Vielmehr plant Rieter eine Reihe von kleinen Häusern mit Pflanz-Möglichkeit, weil die Bewohnerinnen und Bewohner so ein Interesse hätten, es innen und aussen reinlich zu halten.
Er baut erst zwei Doppelwohnhäuser, später setzt er die Idee der Wohnhaus-Reihe entlang der Rieterstrasse um – zu jeweils 55 Quadratmeter und 180 Franken Miete pro Jahr. Ein Verlustgeschäft für den Industriellen mit rund 800 Angestellten um die Jahrhundertwende, denn die Miete reicht nicht für den Unterhalt der Häuser. Doch Rieter sichert sich so Nachwuchs.
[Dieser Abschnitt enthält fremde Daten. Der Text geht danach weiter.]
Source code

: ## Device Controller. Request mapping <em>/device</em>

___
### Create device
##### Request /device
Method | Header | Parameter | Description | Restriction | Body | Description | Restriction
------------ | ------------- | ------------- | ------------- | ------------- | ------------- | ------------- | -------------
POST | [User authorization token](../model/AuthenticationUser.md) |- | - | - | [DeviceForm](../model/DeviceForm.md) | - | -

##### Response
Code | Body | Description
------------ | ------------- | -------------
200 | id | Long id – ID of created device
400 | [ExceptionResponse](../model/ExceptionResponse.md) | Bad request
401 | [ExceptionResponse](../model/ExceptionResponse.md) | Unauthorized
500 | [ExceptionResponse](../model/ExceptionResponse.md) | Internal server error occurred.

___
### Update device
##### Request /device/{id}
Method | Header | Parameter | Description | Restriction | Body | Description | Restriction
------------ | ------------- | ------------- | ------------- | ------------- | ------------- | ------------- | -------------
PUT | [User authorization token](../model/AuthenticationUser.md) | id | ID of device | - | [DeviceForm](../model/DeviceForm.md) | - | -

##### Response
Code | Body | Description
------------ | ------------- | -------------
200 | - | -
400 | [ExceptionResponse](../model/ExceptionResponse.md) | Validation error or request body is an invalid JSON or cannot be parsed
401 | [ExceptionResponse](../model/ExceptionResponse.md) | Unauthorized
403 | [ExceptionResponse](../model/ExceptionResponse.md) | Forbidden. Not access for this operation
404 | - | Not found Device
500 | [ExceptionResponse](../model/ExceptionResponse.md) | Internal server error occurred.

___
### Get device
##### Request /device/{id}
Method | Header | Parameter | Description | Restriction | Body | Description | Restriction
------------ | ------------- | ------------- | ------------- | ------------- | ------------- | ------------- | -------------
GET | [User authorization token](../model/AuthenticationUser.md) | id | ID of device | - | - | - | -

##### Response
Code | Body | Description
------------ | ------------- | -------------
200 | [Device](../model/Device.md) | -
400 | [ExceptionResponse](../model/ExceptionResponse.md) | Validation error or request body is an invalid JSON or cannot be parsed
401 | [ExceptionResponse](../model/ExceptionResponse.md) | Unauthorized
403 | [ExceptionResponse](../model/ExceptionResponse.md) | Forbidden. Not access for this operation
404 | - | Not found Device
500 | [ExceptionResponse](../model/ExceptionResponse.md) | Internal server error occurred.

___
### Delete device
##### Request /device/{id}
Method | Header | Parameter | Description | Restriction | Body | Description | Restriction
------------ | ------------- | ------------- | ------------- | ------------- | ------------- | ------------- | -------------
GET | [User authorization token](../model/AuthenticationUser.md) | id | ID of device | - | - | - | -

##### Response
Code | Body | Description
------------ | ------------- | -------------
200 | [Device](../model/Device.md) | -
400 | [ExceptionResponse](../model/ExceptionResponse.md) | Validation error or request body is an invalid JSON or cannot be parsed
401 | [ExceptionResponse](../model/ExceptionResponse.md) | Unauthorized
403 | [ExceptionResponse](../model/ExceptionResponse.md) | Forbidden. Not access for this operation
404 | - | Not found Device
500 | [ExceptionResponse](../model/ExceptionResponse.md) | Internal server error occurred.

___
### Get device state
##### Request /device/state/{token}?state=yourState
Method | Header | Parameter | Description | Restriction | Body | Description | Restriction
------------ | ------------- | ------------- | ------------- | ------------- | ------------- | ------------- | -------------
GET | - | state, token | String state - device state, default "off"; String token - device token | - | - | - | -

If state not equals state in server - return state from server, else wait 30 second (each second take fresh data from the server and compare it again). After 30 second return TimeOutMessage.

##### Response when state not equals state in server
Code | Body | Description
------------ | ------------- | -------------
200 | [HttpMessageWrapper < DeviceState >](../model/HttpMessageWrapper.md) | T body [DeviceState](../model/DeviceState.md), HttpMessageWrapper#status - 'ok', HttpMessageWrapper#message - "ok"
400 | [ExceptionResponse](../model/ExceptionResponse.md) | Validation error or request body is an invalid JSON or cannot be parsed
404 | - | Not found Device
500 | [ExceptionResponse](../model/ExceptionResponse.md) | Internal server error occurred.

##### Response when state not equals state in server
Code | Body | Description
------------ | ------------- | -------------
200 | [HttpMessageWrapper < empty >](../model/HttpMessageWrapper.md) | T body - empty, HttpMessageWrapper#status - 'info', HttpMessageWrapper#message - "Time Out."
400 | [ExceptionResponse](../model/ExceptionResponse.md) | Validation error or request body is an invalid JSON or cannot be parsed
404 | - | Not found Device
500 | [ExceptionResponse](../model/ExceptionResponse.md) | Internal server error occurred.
Obwohl für die einfachen Arbeiterfamilien gebaut, wohnen in den 1890er-Jahren vor allem die besser gestellten Angestellten wie die Werk-Führer, Handwerker oder Aufseher in den fabrikeigenen Häusern.
Diese Gebäude sind heute noch erhalten, als älteste vollständig intakte Arbeitersiedlung der Schweiz stehen sie unter Denkmalschutz.
Nach fabrikeigenen Bauten schliessen sich verschiedene Industrielle zusammen zur «Gesellschaft für Erstellung billiger Wohnhäuser»: Rieter, Sulzer, die Schweizerische Lokomotiv- und Maschinenfabrik SLM und die Hilfsgesellschaft bauen zusammen ab 1872 neuen günstigen Wohnraum in der Industriestadt.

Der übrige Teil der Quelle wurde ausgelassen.